Simple Physical Models for the Global 21-cm Signal¶
To begin, first import ares and a few standards
[1]:
%pylab inline
import ares
import matplotlib.pyplot as pl
Populating the interactive namespace from numpy and matplotlib
To generate a model of the global 21-cm signal, we need to use the ares.simulations.Global21cm class. With no arguments, default parameter values will be used:
[2]:
sim = ares.simulations.Global21cm()
# Loaded $ARES/input/inits/inits_planck_TTTEEE_lowl_lowE_best.txt.

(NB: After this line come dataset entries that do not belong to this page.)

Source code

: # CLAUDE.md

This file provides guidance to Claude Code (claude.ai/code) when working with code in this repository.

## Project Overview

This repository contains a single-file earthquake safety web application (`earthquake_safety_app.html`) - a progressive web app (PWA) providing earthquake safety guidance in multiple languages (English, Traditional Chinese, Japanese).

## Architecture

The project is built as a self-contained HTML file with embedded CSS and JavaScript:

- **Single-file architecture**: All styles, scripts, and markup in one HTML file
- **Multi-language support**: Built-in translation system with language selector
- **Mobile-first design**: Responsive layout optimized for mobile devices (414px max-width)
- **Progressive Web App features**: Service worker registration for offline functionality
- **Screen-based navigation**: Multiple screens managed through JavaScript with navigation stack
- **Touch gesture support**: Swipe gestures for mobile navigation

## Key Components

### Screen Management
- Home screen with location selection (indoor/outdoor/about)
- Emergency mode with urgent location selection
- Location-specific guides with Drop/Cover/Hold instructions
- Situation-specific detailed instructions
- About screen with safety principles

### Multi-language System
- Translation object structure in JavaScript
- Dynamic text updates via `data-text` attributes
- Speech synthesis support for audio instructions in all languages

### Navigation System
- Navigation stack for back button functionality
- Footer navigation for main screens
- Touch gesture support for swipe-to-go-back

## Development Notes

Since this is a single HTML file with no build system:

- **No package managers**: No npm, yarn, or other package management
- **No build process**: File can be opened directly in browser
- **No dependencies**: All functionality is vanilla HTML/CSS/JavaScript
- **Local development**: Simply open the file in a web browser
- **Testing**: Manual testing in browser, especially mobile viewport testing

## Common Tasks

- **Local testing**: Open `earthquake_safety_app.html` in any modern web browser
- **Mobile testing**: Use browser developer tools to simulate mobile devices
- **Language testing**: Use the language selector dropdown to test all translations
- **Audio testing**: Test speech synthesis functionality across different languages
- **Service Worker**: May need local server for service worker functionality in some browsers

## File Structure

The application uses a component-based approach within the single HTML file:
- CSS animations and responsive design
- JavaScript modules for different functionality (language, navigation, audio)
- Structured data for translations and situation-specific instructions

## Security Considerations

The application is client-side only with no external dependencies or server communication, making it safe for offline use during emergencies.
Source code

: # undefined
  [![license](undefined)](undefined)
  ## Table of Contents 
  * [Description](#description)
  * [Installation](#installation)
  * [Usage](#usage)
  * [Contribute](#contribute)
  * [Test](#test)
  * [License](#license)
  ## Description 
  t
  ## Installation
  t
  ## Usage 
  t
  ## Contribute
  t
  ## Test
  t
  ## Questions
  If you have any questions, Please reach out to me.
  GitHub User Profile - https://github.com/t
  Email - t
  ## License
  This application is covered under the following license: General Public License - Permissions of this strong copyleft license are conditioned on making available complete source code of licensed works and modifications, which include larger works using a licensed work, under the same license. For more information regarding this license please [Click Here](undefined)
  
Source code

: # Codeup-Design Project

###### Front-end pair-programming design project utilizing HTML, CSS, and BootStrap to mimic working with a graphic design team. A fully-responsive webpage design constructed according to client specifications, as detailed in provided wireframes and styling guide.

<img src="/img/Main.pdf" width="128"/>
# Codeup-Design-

############################################################################
## ARES Simulation: Overview ##
############################################################################
## ---------------------------------------------------------------------- ##
## Source Populations ##
## ---------------------------------------------------------------------- ##
## sfrd sed radio O/IR Lya LW LyC Xray RTE ##
## pop #0 : fcoll yes - - x x - - ##
## pop #1 : sfrd->0 yes - - - - - x ##
## pop #2 : sfrd->0 yes - - - - x - ##
## ---------------------------------------------------------------------- ##
## Physics ##
## ---------------------------------------------------------------------- ##
## cgm_initial_temperature : [10000.0] ##
## clumping_factor : 1 ##
## secondary_ionization : 1 ##
## approx_Salpha : 1 ##
## include_He : False ##
## feedback_LW : False ##
############################################################################
Since a lot can happen before we actually start solving for the evolution of IGM properties (e.g., initializing radiation sources, tabulating the collapsed fraction evolution and constructing splines for interpolation, tabulating the IGM optical depth, etc.), initialization and execution of calculations are separate.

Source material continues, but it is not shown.